ENTRIES SHOWN below:

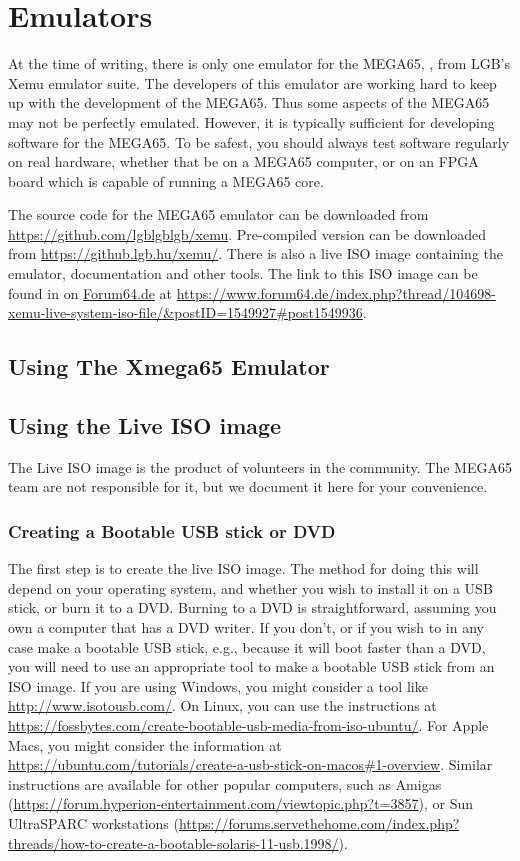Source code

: \chapter{Emulators}

At the time of writing, there is only one emulator for the MEGA65, , from
LGB's Xemu emulator suite. The developers of this emulator are working hard to keep up
with the development of the MEGA65. Thus some aspects of the MEGA65 may not be perfectly
emulated. However, it is typically sufficient for developing software for the MEGA65.
To be safest, you should always test software regularly on real hardware, whether that
be on a MEGA65 computer, or on an FPGA board which is capable of running a MEGA65 core.

The source code for the MEGA65 emulator can be
downloaded from \url{https://github.com/lgblgblgb/xemu}.
Pre-compiled version can be downloaded from \url{https://github.lgb.hu/xemu/}.
There is also a live ISO image containing the emulator, documentation and
other tools.  The link to this ISO image can be found in on \url{Forum64.de}
at \url{https://www.forum64.de/index.php?thread/104698-xemu-live-system-iso-file/\&postID=1549927\#post1549936}.

\section{Using The Xmega65 Emulator}

\section{Using the Live ISO image}

The Live ISO image is the product of volunteers in the community. The MEGA65
team are not responsible for it, but we document it here for your convenience.

\subsection{Creating a Bootable USB stick or DVD}

The first step is to create the live ISO image.  The method for doing
this will depend on your operating system, and whether you wish to install
it on a USB stick, or burn it to a DVD.  Burning to a DVD is straightforward,
assuming you own a computer that has a DVD writer.  If you don't, or if you
wish to in any case make a bootable USB stick, e.g., because it will boot
faster than a DVD, you will need to use an appropriate tool to make a bootable
USB stick from an ISO image.  If you are using Windows, you might consider
a tool like \url{http://www.isotousb.com/}.  On Linux, you can use the instructions
at \url{https://fossbytes.com/create-bootable-usb-media-from-iso-ubuntu/}.
For Apple Macs, you might consider the information at
\url{https://ubuntu.com/tutorials/create-a-usb-stick-on-macos#1-overview}.
Similar instructions are available for other popular computers, such as Amigas (\url{https://forum.hyperion-entertainment.com/viewtopic.php?t=3857}), or Sun UltraSPARC workstations (\url{https://forums.servethehome.com/index.php?threads/how-to-create-a-bootable-solaris-11-usb.1998/}).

End of ENTRIES SHOWN.

Of the entries above, repeat exactly the lines between the line with "There is also" and the line with "The first step", inclusive, and no others.

- [SOLUTION BELOW]:
There is also a live ISO image containing the emulator, documentation and
other tools.  The link to this ISO image can be found in on \url{Forum64.de}
at \url{https://www.forum64.de/index.php?thread/104698-xemu-live-system-iso-file/\&postID=1549927\#post1549936}.

\section{Using The Xmega65 Emulator}

\section{Using the Live ISO image}

The Live ISO image is the product of volunteers in the community. The MEGA65
team are not responsible for it, but we document it here for your convenience.

\subsection{Creating a Bootable USB stick or DVD}

The first step is to create the live ISO image.  The method for doing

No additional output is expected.